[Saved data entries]
"""

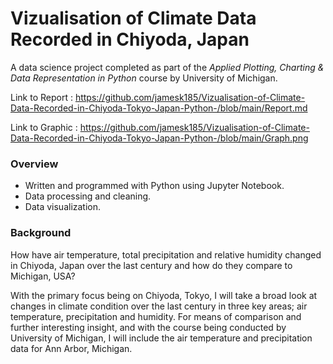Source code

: # Vizualisation of Climate Data Recorded in Chiyoda, Japan

A data science project completed as part of the *Applied Plotting, Charting & Data Representation in Python* course by University of Michigan.

Link to Report : https://github.com/jamesk185/Vizualisation-of-Climate-Data-Recorded-in-Chiyoda-Tokyo-Japan-Python-/blob/main/Report.md

Link to Graphic : https://github.com/jamesk185/Vizualisation-of-Climate-Data-Recorded-in-Chiyoda-Tokyo-Japan-Python-/blob/main/Graph.png

### Overview

- Written and programmed with Python using Jupyter Notebook.
- Data processing and cleaning.
- Data visualization.

### Background

How have air temperature, total precipitation and relative humidity changed in Chiyoda, Japan over the last century and how do they compare to Michigan, USA?

With the primary focus being on Chiyoda, Tokyo, I will take a broad look at changes in climate condition over the last century in three key areas; air temperature, precipitation and humidity. For means of comparison and further interesting insight, and with the course being conducted by University of Michigan, I will include the air temperature and precipitation data for Ann Arbor, Michigan.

"""

From the entries above, extract only the lines running from the one containing "- Written and" through the one containing "### Background", inclusive.

_Final answer_
- Written and programmed with Python using Jupyter Notebook.
- Data processing and cleaning.
- Data visualization.

### Background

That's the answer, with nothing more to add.